» **Task instructions**
Only one span of the listing below is wanted: the lines from the one with "Binding (or wrapping)" through the one with "## About the Data", reproduced exactly, both ends kept.

» **Provided data**
■ ■ ■

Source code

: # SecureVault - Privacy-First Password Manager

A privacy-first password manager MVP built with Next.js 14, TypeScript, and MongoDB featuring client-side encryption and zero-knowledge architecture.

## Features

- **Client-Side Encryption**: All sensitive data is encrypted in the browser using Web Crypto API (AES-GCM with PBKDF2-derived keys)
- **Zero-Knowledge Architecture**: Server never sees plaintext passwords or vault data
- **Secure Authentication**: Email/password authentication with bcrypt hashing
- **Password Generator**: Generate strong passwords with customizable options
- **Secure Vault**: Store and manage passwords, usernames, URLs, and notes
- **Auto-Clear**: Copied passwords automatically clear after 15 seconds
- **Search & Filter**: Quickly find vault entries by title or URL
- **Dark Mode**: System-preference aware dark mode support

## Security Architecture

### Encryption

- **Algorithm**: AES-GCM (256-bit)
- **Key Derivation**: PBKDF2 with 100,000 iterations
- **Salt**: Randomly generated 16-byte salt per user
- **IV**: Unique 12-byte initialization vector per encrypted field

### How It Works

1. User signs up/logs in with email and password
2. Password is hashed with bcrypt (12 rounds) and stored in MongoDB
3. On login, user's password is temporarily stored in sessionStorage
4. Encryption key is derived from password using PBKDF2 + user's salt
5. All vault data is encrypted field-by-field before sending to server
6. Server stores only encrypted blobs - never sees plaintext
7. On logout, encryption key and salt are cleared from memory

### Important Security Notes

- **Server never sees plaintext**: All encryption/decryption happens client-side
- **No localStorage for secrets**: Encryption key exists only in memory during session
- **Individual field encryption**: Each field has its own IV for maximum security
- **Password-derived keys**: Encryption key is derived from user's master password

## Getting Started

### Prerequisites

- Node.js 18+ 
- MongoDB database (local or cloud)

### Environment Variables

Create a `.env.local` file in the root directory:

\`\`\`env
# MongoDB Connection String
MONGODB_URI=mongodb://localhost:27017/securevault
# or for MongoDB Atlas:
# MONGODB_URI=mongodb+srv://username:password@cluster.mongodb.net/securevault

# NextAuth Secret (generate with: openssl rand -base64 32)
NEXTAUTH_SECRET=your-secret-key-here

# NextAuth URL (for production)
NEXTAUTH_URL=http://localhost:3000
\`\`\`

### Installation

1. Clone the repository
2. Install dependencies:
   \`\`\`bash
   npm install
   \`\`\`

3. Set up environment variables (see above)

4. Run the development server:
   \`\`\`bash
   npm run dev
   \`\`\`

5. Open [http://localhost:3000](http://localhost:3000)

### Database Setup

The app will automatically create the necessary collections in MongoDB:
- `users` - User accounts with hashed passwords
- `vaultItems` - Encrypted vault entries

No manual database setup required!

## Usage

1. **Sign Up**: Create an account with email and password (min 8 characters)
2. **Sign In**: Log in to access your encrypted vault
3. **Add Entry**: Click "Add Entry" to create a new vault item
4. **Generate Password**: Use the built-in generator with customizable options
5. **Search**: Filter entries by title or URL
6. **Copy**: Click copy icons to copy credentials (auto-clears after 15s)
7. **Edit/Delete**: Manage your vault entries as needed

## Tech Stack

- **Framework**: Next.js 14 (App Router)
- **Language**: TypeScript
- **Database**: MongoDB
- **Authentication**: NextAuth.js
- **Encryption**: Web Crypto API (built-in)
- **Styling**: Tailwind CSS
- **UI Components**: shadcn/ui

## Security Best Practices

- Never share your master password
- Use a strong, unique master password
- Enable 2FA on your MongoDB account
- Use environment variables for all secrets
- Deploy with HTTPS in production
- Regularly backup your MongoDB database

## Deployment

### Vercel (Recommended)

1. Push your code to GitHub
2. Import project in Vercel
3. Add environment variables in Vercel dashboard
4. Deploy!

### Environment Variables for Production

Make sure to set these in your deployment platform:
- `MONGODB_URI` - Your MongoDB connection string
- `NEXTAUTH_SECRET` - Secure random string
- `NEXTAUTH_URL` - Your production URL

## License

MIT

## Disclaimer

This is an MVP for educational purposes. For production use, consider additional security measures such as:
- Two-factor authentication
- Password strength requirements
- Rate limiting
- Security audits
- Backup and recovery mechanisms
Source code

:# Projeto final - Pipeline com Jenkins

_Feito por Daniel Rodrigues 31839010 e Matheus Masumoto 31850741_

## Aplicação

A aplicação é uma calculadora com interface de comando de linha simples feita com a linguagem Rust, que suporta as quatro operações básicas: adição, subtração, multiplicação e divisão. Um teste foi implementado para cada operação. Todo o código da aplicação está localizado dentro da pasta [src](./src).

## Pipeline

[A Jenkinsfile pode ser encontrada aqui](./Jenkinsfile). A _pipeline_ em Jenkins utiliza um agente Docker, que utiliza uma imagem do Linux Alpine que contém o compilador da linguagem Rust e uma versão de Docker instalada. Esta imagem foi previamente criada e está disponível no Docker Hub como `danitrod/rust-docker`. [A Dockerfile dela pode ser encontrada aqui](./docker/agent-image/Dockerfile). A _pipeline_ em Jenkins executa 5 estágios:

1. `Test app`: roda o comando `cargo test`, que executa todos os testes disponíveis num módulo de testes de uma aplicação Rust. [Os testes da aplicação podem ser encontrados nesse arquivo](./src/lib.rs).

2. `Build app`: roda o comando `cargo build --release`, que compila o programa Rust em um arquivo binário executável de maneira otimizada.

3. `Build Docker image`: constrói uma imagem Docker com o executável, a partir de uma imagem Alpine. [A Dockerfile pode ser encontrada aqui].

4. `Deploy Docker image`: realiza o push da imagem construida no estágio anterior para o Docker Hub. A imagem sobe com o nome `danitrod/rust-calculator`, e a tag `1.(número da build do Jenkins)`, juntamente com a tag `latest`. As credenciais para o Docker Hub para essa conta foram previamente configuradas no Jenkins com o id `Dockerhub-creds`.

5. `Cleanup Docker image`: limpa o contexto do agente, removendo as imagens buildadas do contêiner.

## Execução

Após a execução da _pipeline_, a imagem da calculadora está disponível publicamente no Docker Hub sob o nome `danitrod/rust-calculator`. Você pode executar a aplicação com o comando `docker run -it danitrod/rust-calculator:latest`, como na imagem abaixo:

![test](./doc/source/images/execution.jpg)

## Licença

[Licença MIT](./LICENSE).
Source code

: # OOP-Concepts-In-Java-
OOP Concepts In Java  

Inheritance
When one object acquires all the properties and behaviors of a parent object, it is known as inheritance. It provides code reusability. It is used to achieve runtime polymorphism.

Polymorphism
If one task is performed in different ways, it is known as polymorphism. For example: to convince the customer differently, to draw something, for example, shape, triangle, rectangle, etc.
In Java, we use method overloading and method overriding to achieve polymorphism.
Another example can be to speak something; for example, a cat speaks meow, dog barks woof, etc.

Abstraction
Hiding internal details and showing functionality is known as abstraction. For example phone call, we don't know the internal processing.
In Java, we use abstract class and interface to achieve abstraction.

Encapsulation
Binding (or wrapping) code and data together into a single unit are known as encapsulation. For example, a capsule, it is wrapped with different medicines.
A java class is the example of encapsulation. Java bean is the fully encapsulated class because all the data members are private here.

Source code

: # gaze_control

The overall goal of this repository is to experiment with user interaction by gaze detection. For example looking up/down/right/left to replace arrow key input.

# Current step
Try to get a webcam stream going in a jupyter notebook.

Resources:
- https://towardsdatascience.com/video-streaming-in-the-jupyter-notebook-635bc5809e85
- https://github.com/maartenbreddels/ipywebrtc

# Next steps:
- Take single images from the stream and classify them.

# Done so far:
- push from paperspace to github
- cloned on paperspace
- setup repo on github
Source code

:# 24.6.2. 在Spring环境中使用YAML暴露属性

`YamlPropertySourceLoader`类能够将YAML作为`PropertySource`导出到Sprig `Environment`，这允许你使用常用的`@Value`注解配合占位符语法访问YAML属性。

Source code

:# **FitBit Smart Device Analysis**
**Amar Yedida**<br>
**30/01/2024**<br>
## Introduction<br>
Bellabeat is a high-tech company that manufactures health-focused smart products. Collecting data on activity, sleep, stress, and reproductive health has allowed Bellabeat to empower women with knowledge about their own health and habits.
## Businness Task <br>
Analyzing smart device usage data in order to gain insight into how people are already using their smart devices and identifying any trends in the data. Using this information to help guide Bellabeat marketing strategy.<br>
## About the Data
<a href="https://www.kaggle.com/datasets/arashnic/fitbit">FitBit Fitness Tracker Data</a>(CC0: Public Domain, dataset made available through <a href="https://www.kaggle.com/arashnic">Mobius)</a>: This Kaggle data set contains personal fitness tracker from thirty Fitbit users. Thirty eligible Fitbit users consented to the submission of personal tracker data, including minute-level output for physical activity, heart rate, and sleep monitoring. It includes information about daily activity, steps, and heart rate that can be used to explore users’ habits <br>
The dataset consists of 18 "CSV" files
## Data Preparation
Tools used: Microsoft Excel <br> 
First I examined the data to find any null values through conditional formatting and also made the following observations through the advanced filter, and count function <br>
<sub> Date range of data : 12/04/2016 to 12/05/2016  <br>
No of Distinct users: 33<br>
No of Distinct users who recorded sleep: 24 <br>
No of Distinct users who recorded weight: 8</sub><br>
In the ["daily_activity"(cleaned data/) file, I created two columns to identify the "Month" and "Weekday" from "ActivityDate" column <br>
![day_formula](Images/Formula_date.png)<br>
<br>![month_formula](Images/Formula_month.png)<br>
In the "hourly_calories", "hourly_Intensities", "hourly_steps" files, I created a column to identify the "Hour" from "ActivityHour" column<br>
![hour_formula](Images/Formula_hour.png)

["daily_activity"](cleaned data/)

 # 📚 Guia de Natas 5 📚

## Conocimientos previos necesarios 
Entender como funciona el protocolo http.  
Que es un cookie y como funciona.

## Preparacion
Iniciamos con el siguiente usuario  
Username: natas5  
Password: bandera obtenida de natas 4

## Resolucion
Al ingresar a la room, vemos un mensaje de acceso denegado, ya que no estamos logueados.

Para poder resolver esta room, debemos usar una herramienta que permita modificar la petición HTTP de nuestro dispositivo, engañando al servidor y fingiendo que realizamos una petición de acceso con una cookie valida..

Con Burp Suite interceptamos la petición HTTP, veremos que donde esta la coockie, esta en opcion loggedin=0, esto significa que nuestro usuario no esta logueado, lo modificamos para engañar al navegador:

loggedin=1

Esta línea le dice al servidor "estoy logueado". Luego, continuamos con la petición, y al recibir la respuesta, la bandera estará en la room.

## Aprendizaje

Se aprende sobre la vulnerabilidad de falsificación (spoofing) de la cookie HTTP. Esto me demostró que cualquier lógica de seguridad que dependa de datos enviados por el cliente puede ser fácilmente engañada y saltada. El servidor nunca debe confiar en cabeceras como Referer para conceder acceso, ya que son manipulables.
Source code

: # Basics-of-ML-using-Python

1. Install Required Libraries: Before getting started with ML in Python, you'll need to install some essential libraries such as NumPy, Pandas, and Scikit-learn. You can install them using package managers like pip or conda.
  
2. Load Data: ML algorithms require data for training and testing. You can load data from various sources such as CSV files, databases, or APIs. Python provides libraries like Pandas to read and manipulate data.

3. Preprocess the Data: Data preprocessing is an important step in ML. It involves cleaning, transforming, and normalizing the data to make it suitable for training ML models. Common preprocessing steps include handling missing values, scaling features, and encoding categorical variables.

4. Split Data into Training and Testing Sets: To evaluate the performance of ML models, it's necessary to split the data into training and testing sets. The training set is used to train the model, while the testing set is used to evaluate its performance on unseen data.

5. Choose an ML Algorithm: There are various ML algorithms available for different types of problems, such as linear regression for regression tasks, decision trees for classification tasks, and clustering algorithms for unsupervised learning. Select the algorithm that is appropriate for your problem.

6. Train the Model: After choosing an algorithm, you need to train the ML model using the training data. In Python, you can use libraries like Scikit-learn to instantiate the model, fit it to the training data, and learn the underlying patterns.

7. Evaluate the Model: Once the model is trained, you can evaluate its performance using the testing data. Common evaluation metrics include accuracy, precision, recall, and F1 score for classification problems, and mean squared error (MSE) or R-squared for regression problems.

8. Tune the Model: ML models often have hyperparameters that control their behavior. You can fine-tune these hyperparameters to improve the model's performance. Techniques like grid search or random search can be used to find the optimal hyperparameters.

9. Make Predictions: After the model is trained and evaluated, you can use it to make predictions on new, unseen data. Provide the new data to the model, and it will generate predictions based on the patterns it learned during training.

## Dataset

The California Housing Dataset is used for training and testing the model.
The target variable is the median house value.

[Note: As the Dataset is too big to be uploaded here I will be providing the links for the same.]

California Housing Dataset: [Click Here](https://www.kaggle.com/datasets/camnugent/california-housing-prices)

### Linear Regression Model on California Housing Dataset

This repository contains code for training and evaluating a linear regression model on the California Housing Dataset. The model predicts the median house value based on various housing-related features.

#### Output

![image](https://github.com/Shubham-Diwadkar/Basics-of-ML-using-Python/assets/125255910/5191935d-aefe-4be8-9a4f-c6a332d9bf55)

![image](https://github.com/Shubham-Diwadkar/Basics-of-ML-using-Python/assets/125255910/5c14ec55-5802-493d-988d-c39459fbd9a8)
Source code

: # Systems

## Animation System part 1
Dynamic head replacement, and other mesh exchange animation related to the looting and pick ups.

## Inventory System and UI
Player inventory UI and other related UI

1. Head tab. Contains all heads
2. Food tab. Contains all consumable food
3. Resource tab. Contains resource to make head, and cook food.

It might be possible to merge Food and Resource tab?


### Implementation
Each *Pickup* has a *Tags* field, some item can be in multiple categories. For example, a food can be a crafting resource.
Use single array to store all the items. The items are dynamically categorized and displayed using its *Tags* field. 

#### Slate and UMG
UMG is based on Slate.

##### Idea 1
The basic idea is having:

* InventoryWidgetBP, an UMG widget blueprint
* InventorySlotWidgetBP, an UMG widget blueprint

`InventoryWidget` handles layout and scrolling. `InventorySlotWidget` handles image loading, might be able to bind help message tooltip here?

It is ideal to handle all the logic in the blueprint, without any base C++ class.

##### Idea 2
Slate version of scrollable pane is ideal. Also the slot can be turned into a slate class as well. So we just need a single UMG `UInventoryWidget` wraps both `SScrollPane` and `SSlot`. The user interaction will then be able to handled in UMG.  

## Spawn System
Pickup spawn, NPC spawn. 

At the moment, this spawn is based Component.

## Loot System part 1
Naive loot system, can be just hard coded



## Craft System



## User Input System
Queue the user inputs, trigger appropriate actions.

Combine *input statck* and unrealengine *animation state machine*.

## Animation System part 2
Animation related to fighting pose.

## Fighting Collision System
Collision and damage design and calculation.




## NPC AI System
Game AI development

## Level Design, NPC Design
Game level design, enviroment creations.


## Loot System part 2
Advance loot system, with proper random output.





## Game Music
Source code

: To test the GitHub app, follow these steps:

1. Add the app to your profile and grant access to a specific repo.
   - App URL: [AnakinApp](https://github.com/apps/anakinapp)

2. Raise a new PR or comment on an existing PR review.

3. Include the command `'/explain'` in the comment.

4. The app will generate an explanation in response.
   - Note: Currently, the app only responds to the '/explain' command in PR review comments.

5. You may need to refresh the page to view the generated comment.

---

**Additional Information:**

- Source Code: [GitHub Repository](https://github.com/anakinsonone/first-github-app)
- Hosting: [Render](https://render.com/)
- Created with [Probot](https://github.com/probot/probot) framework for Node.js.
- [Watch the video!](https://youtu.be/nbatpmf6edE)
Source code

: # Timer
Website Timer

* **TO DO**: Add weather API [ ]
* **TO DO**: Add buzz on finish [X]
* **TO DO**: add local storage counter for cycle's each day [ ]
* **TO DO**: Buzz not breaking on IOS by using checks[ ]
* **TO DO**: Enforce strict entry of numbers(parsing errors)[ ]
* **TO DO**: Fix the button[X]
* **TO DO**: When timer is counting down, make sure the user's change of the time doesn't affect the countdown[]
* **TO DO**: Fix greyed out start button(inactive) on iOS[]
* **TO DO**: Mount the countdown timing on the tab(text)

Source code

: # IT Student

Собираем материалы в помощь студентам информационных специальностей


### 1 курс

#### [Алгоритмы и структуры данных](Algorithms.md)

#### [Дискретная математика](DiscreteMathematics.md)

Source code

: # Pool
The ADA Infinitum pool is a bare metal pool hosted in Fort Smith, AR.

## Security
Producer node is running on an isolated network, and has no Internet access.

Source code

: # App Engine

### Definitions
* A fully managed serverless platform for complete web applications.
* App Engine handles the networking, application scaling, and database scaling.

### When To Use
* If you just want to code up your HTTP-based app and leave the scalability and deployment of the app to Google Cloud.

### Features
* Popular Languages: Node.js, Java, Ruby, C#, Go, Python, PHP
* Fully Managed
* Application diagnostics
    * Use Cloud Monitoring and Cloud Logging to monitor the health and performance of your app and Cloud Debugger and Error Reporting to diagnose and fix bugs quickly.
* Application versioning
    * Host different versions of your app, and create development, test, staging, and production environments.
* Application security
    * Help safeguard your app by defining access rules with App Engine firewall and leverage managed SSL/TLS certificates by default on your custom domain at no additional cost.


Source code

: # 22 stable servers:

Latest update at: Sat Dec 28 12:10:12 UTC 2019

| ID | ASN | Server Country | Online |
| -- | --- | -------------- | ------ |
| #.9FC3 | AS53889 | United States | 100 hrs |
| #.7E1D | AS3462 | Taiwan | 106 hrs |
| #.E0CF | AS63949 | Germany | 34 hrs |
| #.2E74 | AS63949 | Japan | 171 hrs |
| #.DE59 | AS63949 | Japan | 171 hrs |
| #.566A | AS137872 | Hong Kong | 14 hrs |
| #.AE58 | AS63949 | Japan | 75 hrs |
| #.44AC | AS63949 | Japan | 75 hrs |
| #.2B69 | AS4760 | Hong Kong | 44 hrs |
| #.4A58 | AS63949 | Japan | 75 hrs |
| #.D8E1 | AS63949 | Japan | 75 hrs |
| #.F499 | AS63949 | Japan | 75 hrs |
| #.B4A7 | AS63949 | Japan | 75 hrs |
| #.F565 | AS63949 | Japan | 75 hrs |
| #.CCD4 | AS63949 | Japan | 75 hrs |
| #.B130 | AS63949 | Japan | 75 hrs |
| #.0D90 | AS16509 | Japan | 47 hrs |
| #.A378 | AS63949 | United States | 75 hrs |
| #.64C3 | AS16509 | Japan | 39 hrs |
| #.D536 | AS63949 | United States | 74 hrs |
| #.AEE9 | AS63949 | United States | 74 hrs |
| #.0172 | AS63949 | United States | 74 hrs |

■ ■ ■

» **Exercise solution**
Binding (or wrapping) code and data together into a single unit are known as encapsulation. For example, a capsule, it is wrapped with different medicines.
A java class is the example of encapsulation. Java bean is the fully encapsulated class because all the data members are private here.

Source code

: # gaze_control

The overall goal of this repository is to experiment with user interaction by gaze detection. For example looking up/down/right/left to replace arrow key input.

# Current step
Try to get a webcam stream going in a jupyter notebook.

Resources:
- https://towardsdatascience.com/video-streaming-in-the-jupyter-notebook-635bc5809e85
- https://github.com/maartenbreddels/ipywebrtc

# Next steps:
- Take single images from the stream and classify them.

# Done so far:
- push from paperspace to github
- cloned on paperspace
- setup repo on github
Source code

:# 24.6.2. 在Spring环境中使用YAML暴露属性

`YamlPropertySourceLoader`类能够将YAML作为`PropertySource`导出到Sprig `Environment`，这允许你使用常用的`@Value`注解配合占位符语法访问YAML属性。

Source code

:# **FitBit Smart Device Analysis**
**Amar Yedida**<br>
**30/01/2024**<br>
## Introduction<br>
Bellabeat is a high-tech company that manufactures health-focused smart products. Collecting data on activity, sleep, stress, and reproductive health has allowed Bellabeat to empower women with knowledge about their own health and habits.
## Businness Task <br>
Analyzing smart device usage data in order to gain insight into how people are already using their smart devices and identifying any trends in the data. Using this information to help guide Bellabeat marketing strategy.<br>
## About the Data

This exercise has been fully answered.